I spent the last week of my month long journey in Izmir, a city on the Aegean coast and the fourth most populous in Turkey. It also has awesome movie theaters. And I did the tourist thing - I went to the agora at Smyrna and the ruins at Ephesus. All it taught me was that my Classics degree has, only eight months after graduation, become nothing more than trivia facts. As my host family and I walked down the uncovered marble streets of Ephesus, I would say, "That's a library. Or a temple. Cat house?" or "That carving tells the story of Zeus and Apollo playing...charades? But I can't remember how it ends." It's a little discouraging to find that half the knowledge I spent four years acquiring is now apocryphal.
But forget about that (I apparently have). On Sunday I was invited to go to a Protestant church in Izmir, attended mainly by Turks. It was entirely in Turkish, which is humbling - it's easy to say, but it's hard to subconsciously believe God doesn't just speak English until you have to sing a hymn in Turkish. What was most disconcerting, though, was that although I knew some people there spoke English (I met them earlier, including the pastor, who studied in America and had great English), no one ever translated for me. They didn't even whisper, "We're about to pray," or "We're reading this passage," or "Those muffins require a monetary donation." Even when we broke up into smaller prayer groups, my group prayed in Turkish, though everyone spoke English and one guy (besides me) was American. I understand why - it's a Turkish church. But it climaxed during prayer requests, when one woman pointed to me and said something in Turkish. The whole congregation laughed, then the pastor moved to the next request, without translating how she had made fun of me.
My self-confidence skyrocketed.
Afterward I figured it out. I had helped the woman move earlier in the week (John, my host, asked during one day's errands if I could stop by for a little while. Of course, I said - I can spare four hours. Okay, I didn't say the last part, but I guess it was implied). This event included moving two couches down seven flights of stairs, up six flights of stairs, then moving another pair of couches down the same six flights. Elevators in Turkey hold two people (think about a matchbox. Now think about an elevator. They're like the second one), so it took longer. John moved his couch with another American, so they were able to say things like, "Slow down" or "Lift up." I moved with a Turk who didn't speak English. He would shout commands and I would say "AFFIRMATIVE!" without understanding.

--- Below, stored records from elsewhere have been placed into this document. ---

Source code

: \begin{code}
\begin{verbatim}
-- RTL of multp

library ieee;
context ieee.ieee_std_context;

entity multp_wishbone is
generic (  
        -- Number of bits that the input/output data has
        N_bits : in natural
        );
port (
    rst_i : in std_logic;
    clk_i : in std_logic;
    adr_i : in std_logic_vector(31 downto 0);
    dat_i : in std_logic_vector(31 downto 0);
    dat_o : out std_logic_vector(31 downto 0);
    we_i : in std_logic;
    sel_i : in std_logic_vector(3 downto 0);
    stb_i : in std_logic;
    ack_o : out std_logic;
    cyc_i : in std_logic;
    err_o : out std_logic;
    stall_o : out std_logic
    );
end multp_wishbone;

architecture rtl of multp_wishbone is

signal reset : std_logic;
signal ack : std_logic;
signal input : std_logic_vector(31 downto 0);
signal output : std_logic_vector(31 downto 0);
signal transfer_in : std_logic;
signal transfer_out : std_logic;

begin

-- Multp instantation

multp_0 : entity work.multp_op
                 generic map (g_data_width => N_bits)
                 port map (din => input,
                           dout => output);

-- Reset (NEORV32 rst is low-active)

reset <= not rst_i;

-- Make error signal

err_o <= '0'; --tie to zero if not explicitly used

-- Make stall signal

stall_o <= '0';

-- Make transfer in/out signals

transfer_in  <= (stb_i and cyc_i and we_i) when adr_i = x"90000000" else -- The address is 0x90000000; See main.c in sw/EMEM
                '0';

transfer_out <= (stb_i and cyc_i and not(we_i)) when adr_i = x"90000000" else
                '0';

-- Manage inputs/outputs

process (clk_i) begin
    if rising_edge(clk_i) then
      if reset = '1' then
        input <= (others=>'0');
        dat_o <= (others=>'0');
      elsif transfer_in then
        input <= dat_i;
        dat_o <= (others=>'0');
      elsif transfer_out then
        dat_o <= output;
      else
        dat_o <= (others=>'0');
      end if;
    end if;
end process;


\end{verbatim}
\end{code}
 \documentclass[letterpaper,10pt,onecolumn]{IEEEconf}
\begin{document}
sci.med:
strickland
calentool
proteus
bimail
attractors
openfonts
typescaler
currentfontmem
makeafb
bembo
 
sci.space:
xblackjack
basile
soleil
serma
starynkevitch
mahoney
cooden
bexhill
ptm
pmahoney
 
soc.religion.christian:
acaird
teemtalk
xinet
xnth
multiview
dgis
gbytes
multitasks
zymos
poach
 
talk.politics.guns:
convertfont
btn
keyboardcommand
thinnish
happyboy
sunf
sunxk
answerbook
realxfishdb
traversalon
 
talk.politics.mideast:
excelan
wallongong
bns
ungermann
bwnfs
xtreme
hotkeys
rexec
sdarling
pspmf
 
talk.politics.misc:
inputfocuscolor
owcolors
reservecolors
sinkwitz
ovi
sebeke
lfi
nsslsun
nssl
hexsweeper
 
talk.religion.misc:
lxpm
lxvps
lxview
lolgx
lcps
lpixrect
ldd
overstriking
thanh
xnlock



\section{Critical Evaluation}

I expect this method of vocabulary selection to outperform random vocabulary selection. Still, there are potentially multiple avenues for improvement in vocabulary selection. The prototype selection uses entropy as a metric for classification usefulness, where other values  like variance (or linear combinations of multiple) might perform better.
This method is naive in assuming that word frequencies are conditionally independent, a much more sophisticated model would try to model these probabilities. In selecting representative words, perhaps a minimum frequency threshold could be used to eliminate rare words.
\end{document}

On the second set of stairs, I was at the top of the couch when, weak from being generally a weak person, I collapsed with the couch on top of me. I was hurt, just greatly embarrassed, but all I could do was yell "TAMAM," or "Okay," because my partner either thought I was hurt or an idiot. Later John told me that if I wasn't there, the guy probably could've moved the couch by himself. He wasn't a big guy, but I guess that's just a Turkish thing.
So the comment in the church probably went like this: "I'm so thankful that everyone helped us move, including the foreigner [LAUGHTER]." Or she might have been describing how I collapsed.
For the sake of the site, I will say that while in Izmir I saw TRON the movie. Izmir has better theaters than my hometown in America. The movie was awesome, expect for the actual plot and whomever the movie was about (I read an article recently about how Hollywood is now tending to cast generically good looking leads without personality - think Avatar - so that the audience can imagine themselves in the lead role. I sure imagined what I would do inside a computer. I would kick butt. On a dragon made of light). But I think it's safe to say that the best parts of the movie were all the ones that involved the actual character of Tron.